每天给你送来NLP技术干货!


来自:看个通俗理解吧

Chinese Natural Language Understanding, NLU, in Dialogue Systems 1&2 Task Introduction&Chinese vs English in NLP

当第一次看到自然语言理解的时候,我是感到困惑的。因为自然语言处理的目的就是要去理解人类产生的文本信息,从这个角度讨论,那应该所有的自然语言处理任务,都应该自然语言理解的范围之内。

When I first read about natural language understanding, I was very confused. What is the difference between natural language processing and understanding? The reason for my confusion is that the purpose of natural language processing is to understand human language, discussed from this perspective, all the natural language processing tasks should be within the scope of natural language understanding. To some extent, the concept of "natural language processing" is equivalent to "natural language understanding".

而当经过进一步调查之后,发现大家基本上是把特定的任务称呼为自然语言理解。这一系列中,会贴合大家已经形成的习惯用语,所以这里提到的自然语言理解便是在对话系统场景中的任务。

When the further investigation was carried out, it became clear that people were generally referring to specific tasks as natural language understanding. In this series, the natural language understanding includes the tasks for dialogue systems.

这仍然会是一系列的文章:

  1. 自然语言理解任务介绍(←这一篇)

  2. 自然语言处理中英文的区别(←这一篇)

  3. 学术界中的方法

  4. 工业界中的方法

  5. 中文对话系统相关的挑战赛

  6. 相关的有用的资源、资料

This series of articles will cover:

  1. Task Introduction (← this one)

  2. Chinese vs English in NLP (← this one)

  3. Academic Methods

  4. Industry Methods

  5. Chinese Dialogue System Challenge Track

  6. Resources

谁适合阅读这篇文章?无论是刚进入自然语言处理专业的小白,还是已经深耕这个领域多年的高手,或者你需要一份比较完整的科普讲解思路然后为他人讲解,都希望你能在这一系列文章中获得有用的信息。这一系列文章很适合用于快速了解不同方法的大概思路,或者用于复习一下前人的做法大概有哪些。

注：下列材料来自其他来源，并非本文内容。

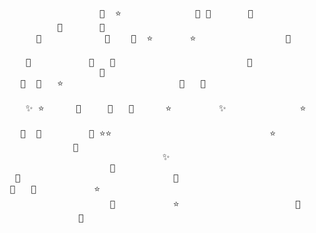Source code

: <samp>&nbsp;&nbsp;&nbsp;&nbsp;&nbsp;&nbsp;&nbsp;&nbsp;&nbsp;&nbsp;&nbsp;&nbsp;&nbsp;&nbsp;&nbsp;&nbsp;&nbsp;&nbsp;🌟&nbsp;&nbsp;⭐️&nbsp;&nbsp;&nbsp;&nbsp;&nbsp;&nbsp;&nbsp;&nbsp;&nbsp;&nbsp;&nbsp;&nbsp;&nbsp;&nbsp;🌟&nbsp;💫&nbsp;&nbsp;&nbsp;&nbsp;&nbsp;&nbsp;&nbsp;💫&nbsp;&nbsp;&nbsp;&nbsp;&nbsp;&nbsp;&nbsp;&nbsp;&nbsp;&nbsp;&nbsp;&nbsp;&nbsp;&nbsp;&nbsp;&nbsp;&nbsp;&nbsp;&nbsp;&nbsp;&nbsp;&nbsp;🌟&nbsp;&nbsp;&nbsp;&nbsp;&nbsp;&nbsp;&nbsp;💫&nbsp;&nbsp;<br/>&nbsp;&nbsp;&nbsp;&nbsp;&nbsp;&nbsp;💫&nbsp;&nbsp;&nbsp;&nbsp;&nbsp;&nbsp;&nbsp;&nbsp;&nbsp;&nbsp;&nbsp;&nbsp;💫&nbsp;&nbsp;&nbsp;&nbsp;🌟&nbsp;&nbsp;⭐️&nbsp;&nbsp;&nbsp;&nbsp;&nbsp;&nbsp;&nbsp;⭐️&nbsp;&nbsp;&nbsp;&nbsp;&nbsp;&nbsp;&nbsp;&nbsp;&nbsp;&nbsp;&nbsp;&nbsp;&nbsp;&nbsp;&nbsp;&nbsp;&nbsp;💫&nbsp;&nbsp;&nbsp;&nbsp;&nbsp;&nbsp;&nbsp;&nbsp;&nbsp;&nbsp;&nbsp;&nbsp;&nbsp;&nbsp;&nbsp;&nbsp;&nbsp;&nbsp;&nbsp;&nbsp;&nbsp;&nbsp;&nbsp;&nbsp;&nbsp;&nbsp;<br/>&nbsp;&nbsp;&nbsp;&nbsp;💫&nbsp;&nbsp;&nbsp;&nbsp;&nbsp;&nbsp;&nbsp;&nbsp;&nbsp;&nbsp;&nbsp;🌟&nbsp;&nbsp;&nbsp;🌟&nbsp;&nbsp;&nbsp;&nbsp;&nbsp;&nbsp;&nbsp;&nbsp;&nbsp;&nbsp;&nbsp;&nbsp;&nbsp;&nbsp;&nbsp;&nbsp;&nbsp;&nbsp;&nbsp;&nbsp;&nbsp;&nbsp;&nbsp;&nbsp;&nbsp;🌟&nbsp;&nbsp;&nbsp;&nbsp;&nbsp;&nbsp;&nbsp;&nbsp;&nbsp;&nbsp;&nbsp;&nbsp;&nbsp;&nbsp;&nbsp;&nbsp;&nbsp;&nbsp;&nbsp;&nbsp;&nbsp;&nbsp;&nbsp;&nbsp;&nbsp;&nbsp;&nbsp;&nbsp;&nbsp;&nbsp;🌟&nbsp;&nbsp;<br/>&nbsp;&nbsp;&nbsp;💫&nbsp;&nbsp;🌟&nbsp;&nbsp;&nbsp;⭐️&nbsp;&nbsp;&nbsp;&nbsp;&nbsp;&nbsp;&nbsp;&nbsp;&nbsp;&nbsp;&nbsp;&nbsp;&nbsp;&nbsp;&nbsp;&nbsp;&nbsp;&nbsp;&nbsp;&nbsp;&nbsp;&nbsp;🌟&nbsp;&nbsp;&nbsp;🌟&nbsp;&nbsp;&nbsp;&nbsp;&nbsp;&nbsp;&nbsp;&nbsp;&nbsp;&nbsp;&nbsp;&nbsp;&nbsp;&nbsp;&nbsp;&nbsp;&nbsp;&nbsp;&nbsp;&nbsp;&nbsp;&nbsp;&nbsp;&nbsp;&nbsp;&nbsp;&nbsp;&nbsp;&nbsp;&nbsp;&nbsp;&nbsp;&nbsp;&nbsp;&nbsp;&nbsp;&nbsp;&nbsp;&nbsp;&nbsp;&nbsp;&nbsp;<br/>&nbsp;&nbsp;&nbsp;&nbsp;✨&nbsp;⭐️&nbsp;&nbsp;&nbsp;&nbsp;&nbsp;&nbsp;💫&nbsp;&nbsp;&nbsp;&nbsp;&nbsp;🌟&nbsp;&nbsp;&nbsp;🌟&nbsp;&nbsp;&nbsp;&nbsp;&nbsp;&nbsp;⭐️&nbsp;&nbsp;&nbsp;&nbsp;&nbsp;&nbsp;&nbsp;&nbsp;&nbsp;✨&nbsp;&nbsp;&nbsp;&nbsp;&nbsp;&nbsp;&nbsp;&nbsp;&nbsp;&nbsp;&nbsp;&nbsp;&nbsp;&nbsp;⭐️&nbsp;&nbsp;&nbsp;&nbsp;&nbsp;&nbsp;&nbsp;&nbsp;&nbsp;&nbsp;&nbsp;&nbsp;&nbsp;&nbsp;&nbsp;&nbsp;&nbsp;&nbsp;&nbsp;&nbsp;&nbsp;&nbsp;&nbsp;&nbsp;<br/>&nbsp;&nbsp;&nbsp;💫&nbsp;&nbsp;💫&nbsp;&nbsp;&nbsp;&nbsp;&nbsp;&nbsp;&nbsp;&nbsp;&nbsp;💫&nbsp;⭐️⭐️&nbsp;&nbsp;&nbsp;&nbsp;&nbsp;&nbsp;&nbsp;&nbsp;&nbsp;&nbsp;&nbsp;&nbsp;&nbsp;&nbsp;&nbsp;&nbsp;&nbsp;&nbsp;&nbsp;&nbsp;&nbsp;&nbsp;&nbsp;&nbsp;&nbsp;&nbsp;&nbsp;&nbsp;&nbsp;&nbsp;⭐️&nbsp;&nbsp;&nbsp;&nbsp;&nbsp;&nbsp;&nbsp;&nbsp;&nbsp;&nbsp;&nbsp;&nbsp;&nbsp;&nbsp;&nbsp;&nbsp;&nbsp;&nbsp;&nbsp;&nbsp;&nbsp;💫&nbsp;&nbsp;&nbsp;&nbsp;&nbsp;&nbsp;&nbsp;<br/>&nbsp;&nbsp;&nbsp;&nbsp;&nbsp;&nbsp;&nbsp;&nbsp;&nbsp;&nbsp;&nbsp;&nbsp;&nbsp;&nbsp;&nbsp;&nbsp;&nbsp;&nbsp;&nbsp;&nbsp;&nbsp;&nbsp;&nbsp;&nbsp;&nbsp;&nbsp;&nbsp;&nbsp;&nbsp;&nbsp;✨&nbsp;&nbsp;&nbsp;&nbsp;&nbsp;&nbsp;&nbsp;&nbsp;&nbsp;&nbsp;&nbsp;&nbsp;&nbsp;&nbsp;&nbsp;&nbsp;&nbsp;&nbsp;&nbsp;&nbsp;&nbsp;&nbsp;&nbsp;&nbsp;&nbsp;&nbsp;&nbsp;&nbsp;&nbsp;&nbsp;&nbsp;&nbsp;&nbsp;&nbsp;&nbsp;&nbsp;&nbsp;&nbsp;&nbsp;&nbsp;&nbsp;&nbsp;&nbsp;&nbsp;&nbsp;&nbsp;&nbsp;&nbsp;🌟<br/>&nbsp;&nbsp;🌟&nbsp;&nbsp;&nbsp;&nbsp;&nbsp;&nbsp;&nbsp;&nbsp;&nbsp;&nbsp;&nbsp;&nbsp;&nbsp;&nbsp;&nbsp;&nbsp;&nbsp;&nbsp;&nbsp;&nbsp;&nbsp;&nbsp;&nbsp;&nbsp;&nbsp;&nbsp;&nbsp;&nbsp;&nbsp;🌟&nbsp;&nbsp;&nbsp;&nbsp;&nbsp;&nbsp;&nbsp;&nbsp;&nbsp;&nbsp;&nbsp;&nbsp;&nbsp;&nbsp;&nbsp;&nbsp;&nbsp;&nbsp;&nbsp;&nbsp;&nbsp;&nbsp;&nbsp;&nbsp;&nbsp;&nbsp;&nbsp;💫&nbsp;&nbsp;&nbsp;🌟&nbsp;&nbsp;&nbsp;&nbsp;&nbsp;&nbsp;&nbsp;&nbsp;&nbsp;&nbsp;&nbsp;⭐️&nbsp;&nbsp;&nbsp;<br/>&nbsp;&nbsp;&nbsp;&nbsp;&nbsp;&nbsp;&nbsp;&nbsp;&nbsp;&nbsp;&nbsp;&nbsp;&nbsp;&nbsp;&nbsp;&nbsp;&nbsp;&nbsp;&nbsp;&nbsp;💫&nbsp;&nbsp;&nbsp;&nbsp;&nbsp;&nbsp;&nbsp;&nbsp;&nbsp;&nbsp;&nbsp;⭐️&nbsp;&nbsp;&nbsp;&nbsp;&nbsp;&nbsp;&nbsp;&nbsp;&nbsp;&nbsp;&nbsp;&nbsp;&nbsp;&nbsp;&nbsp;&nbsp;&nbsp;&nbsp;&nbsp;&nbsp;&nbsp;&nbsp;💫&nbsp;&nbsp;&nbsp;&nbsp;&nbsp;&nbsp;&nbsp;&nbsp;&nbsp;&nbsp;&nbsp;&nbsp;&nbsp;&nbsp;&nbsp;&nbsp;&nbsp;🌟&nbsp;&nbsp;&nbsp;&nbsp;&nbsp;&nbsp;<br/></samp>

Who is suitable to read this article? Whether you are a beginner in the natural language processing field, you are an expert who has been deeply involved in the field for many years, or you are a teacher who needs ideas to explain these tasks to others, I hope you will get useful information in this series of articles. This series can be used for a quick overview of the general ideas of different approaches and previous studies.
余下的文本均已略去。